(Rendered images with source text)
================

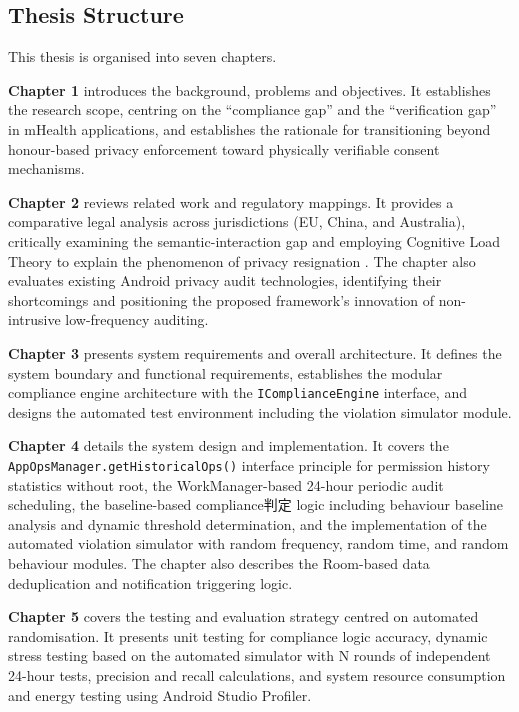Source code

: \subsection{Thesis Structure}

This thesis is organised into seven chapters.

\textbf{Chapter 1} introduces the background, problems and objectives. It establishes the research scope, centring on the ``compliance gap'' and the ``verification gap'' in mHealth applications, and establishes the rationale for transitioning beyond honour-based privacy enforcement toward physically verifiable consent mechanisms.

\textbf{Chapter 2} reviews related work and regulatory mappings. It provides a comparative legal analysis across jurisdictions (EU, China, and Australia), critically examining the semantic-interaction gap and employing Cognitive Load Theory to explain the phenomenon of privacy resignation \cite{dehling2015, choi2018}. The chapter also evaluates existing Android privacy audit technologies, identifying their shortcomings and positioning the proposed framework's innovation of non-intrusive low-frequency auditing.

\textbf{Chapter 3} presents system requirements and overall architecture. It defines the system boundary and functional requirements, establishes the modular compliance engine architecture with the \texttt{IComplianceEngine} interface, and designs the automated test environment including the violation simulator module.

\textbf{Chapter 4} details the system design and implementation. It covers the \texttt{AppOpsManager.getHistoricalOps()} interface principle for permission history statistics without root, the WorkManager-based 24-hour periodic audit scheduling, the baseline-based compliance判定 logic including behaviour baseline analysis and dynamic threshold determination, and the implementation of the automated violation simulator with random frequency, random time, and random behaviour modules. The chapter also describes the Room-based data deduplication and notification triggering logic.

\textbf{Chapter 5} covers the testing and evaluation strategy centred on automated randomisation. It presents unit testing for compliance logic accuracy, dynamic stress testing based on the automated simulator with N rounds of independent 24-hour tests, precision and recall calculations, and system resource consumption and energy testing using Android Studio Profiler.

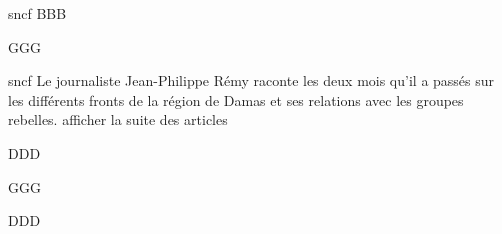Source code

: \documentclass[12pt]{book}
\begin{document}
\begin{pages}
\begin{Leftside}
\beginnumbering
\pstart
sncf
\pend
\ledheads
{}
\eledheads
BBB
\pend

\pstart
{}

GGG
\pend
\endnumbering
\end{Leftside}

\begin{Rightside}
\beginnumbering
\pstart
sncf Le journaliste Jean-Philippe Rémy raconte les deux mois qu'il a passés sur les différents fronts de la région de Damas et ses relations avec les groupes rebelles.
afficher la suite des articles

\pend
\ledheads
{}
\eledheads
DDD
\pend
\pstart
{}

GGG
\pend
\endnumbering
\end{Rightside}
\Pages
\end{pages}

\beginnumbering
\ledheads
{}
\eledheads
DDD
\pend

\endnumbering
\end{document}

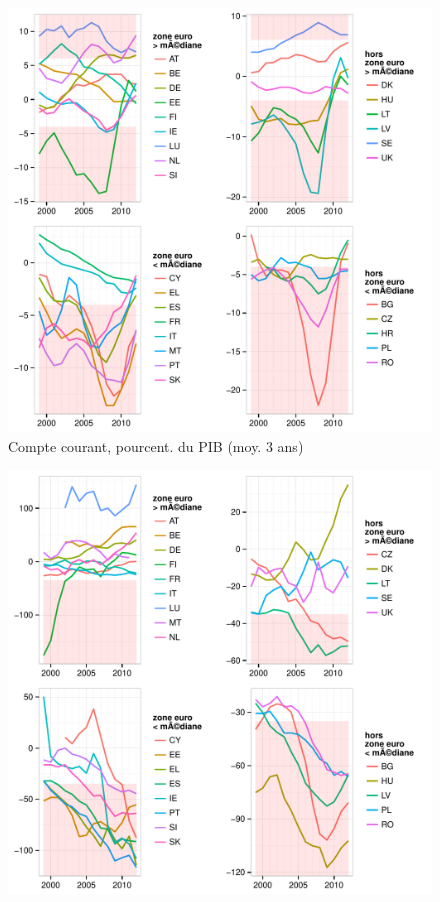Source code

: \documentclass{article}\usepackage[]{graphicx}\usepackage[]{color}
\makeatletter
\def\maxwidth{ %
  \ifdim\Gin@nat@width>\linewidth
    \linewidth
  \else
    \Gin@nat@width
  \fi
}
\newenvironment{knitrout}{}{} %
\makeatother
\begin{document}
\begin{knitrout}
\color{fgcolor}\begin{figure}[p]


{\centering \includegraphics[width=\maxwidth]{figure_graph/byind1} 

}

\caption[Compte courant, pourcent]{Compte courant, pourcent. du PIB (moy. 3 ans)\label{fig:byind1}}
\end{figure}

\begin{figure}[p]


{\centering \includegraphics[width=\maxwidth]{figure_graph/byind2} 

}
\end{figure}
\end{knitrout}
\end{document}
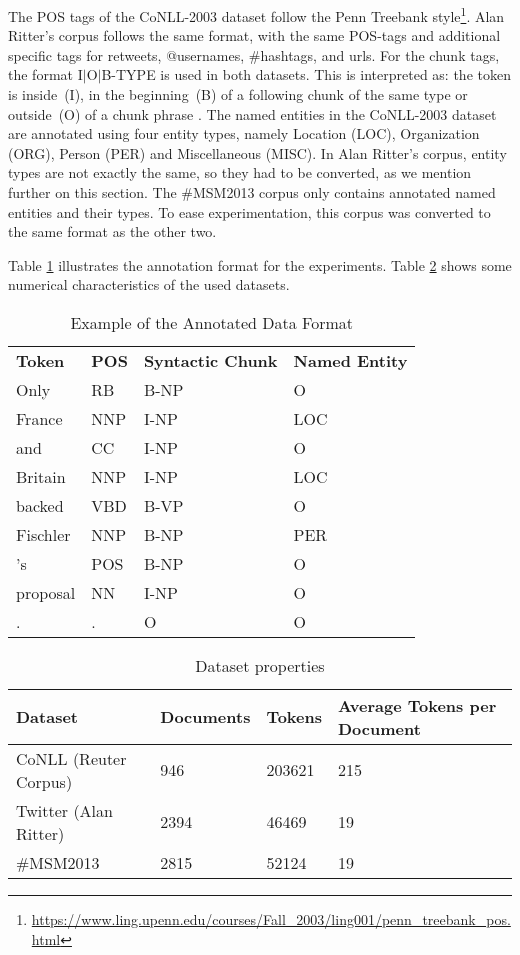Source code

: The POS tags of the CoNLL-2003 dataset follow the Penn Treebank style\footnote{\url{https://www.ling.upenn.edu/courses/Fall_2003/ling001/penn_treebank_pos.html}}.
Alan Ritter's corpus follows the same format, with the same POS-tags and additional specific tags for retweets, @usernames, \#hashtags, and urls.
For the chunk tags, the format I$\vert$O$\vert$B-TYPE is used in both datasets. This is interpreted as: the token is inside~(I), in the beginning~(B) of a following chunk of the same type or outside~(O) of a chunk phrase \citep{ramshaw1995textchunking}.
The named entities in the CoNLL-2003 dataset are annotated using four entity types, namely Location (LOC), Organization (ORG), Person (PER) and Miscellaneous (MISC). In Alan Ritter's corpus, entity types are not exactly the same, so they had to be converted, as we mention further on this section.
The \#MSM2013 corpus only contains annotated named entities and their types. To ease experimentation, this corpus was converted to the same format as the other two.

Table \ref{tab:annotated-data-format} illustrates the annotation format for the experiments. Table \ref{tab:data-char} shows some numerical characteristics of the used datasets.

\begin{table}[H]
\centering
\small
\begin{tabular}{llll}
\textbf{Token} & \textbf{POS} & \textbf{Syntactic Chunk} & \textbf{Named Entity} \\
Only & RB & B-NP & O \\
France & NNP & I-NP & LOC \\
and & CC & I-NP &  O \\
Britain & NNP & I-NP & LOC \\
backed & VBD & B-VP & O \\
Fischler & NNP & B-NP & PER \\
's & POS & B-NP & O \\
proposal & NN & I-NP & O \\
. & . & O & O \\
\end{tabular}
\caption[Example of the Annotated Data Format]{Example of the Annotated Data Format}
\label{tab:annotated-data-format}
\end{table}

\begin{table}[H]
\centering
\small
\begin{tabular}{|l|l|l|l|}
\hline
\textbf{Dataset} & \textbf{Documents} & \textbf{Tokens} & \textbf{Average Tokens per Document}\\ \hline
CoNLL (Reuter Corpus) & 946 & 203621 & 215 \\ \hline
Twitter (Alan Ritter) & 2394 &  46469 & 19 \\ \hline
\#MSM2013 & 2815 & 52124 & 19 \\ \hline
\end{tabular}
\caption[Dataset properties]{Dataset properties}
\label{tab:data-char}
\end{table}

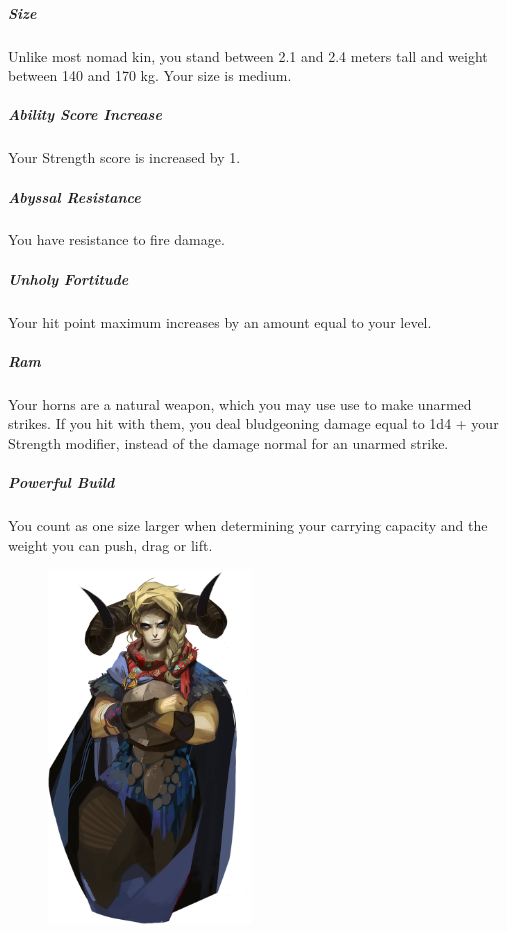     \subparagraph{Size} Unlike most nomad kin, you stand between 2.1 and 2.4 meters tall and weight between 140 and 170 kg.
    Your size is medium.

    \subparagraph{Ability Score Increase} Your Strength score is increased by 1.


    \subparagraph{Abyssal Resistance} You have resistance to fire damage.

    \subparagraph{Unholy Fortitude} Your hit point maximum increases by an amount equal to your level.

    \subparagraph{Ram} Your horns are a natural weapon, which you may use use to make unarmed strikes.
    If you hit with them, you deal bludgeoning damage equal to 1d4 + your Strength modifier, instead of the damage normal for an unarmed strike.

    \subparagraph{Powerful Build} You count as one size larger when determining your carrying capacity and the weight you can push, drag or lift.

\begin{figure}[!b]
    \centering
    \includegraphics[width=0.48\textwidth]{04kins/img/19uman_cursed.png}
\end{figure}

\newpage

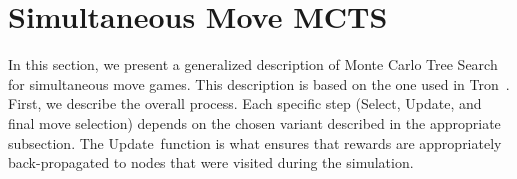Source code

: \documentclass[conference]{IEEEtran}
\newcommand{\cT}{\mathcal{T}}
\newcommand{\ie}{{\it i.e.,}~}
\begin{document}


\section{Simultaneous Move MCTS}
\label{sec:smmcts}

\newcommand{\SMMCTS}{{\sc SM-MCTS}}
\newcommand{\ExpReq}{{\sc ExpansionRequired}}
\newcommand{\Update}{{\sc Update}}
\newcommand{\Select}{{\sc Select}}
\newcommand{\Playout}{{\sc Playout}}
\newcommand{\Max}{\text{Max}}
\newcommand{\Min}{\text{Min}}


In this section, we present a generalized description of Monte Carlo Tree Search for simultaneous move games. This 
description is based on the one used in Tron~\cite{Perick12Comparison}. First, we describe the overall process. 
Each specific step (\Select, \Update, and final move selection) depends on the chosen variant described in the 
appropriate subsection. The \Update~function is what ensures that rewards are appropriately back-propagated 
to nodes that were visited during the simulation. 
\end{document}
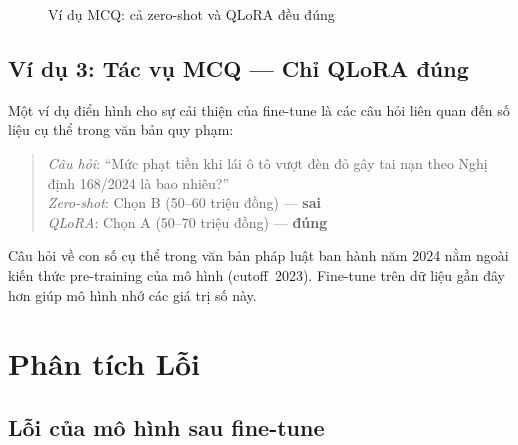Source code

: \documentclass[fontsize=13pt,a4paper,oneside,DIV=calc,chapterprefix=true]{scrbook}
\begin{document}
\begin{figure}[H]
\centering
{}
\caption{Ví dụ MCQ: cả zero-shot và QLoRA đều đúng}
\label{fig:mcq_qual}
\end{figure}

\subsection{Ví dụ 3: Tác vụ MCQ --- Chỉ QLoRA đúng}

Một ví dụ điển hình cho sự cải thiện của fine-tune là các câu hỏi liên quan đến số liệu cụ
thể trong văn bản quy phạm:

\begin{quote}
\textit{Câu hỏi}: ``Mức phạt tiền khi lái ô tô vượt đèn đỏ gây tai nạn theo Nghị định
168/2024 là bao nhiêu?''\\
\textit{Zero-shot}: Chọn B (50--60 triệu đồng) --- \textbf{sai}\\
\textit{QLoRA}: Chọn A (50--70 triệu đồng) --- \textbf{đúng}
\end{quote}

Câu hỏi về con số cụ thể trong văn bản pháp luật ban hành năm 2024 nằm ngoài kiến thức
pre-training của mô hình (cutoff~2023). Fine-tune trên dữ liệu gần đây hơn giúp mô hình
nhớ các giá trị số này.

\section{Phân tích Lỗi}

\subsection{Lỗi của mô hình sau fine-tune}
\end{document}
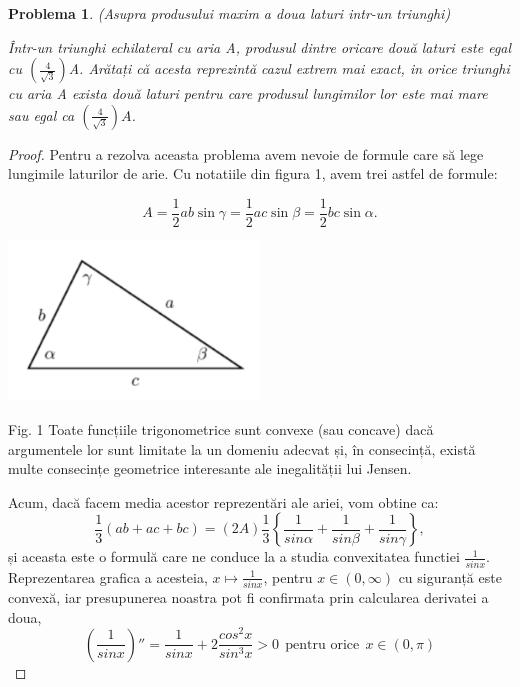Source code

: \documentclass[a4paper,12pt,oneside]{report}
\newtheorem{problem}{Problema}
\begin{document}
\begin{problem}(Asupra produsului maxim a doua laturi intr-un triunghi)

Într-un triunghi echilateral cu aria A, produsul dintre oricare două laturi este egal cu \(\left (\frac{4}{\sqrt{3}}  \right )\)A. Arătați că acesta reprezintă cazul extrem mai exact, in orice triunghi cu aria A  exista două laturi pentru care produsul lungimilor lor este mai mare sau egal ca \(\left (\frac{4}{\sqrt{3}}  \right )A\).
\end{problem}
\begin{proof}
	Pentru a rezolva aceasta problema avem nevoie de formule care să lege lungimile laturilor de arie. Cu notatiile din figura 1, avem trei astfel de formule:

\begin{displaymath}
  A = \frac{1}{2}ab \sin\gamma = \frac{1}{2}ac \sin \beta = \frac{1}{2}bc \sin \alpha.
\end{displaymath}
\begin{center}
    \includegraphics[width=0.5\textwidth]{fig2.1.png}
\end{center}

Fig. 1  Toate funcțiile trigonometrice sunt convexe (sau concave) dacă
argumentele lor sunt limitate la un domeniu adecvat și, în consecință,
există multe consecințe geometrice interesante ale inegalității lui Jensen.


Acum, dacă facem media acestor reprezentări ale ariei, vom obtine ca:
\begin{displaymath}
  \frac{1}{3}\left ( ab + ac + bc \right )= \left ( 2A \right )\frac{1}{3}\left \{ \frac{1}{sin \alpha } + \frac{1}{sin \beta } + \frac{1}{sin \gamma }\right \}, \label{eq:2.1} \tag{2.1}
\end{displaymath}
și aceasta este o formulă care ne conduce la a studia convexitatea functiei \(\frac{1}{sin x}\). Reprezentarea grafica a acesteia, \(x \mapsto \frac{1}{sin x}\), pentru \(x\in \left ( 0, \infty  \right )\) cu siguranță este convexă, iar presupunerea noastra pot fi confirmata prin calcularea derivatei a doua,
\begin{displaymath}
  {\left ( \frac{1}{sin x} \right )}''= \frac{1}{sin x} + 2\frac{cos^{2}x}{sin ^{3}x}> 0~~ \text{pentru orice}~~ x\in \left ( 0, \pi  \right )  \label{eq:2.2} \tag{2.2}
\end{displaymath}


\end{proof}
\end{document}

================

Exercise directions - What you should return is the exact text of every line from the top of the entries through the line with "verifiable consent mechanisms.", pictures removed.

Exercise response -
Source code

: \subsection{Thesis Structure}

This thesis is organised into seven chapters.

\textbf{Chapter 1} introduces the background, problems and objectives. It establishes the research scope, centring on the ``compliance gap'' and the ``verification gap'' in mHealth applications, and establishes the rationale for transitioning beyond honour-based privacy enforcement toward physically verifiable consent mechanisms.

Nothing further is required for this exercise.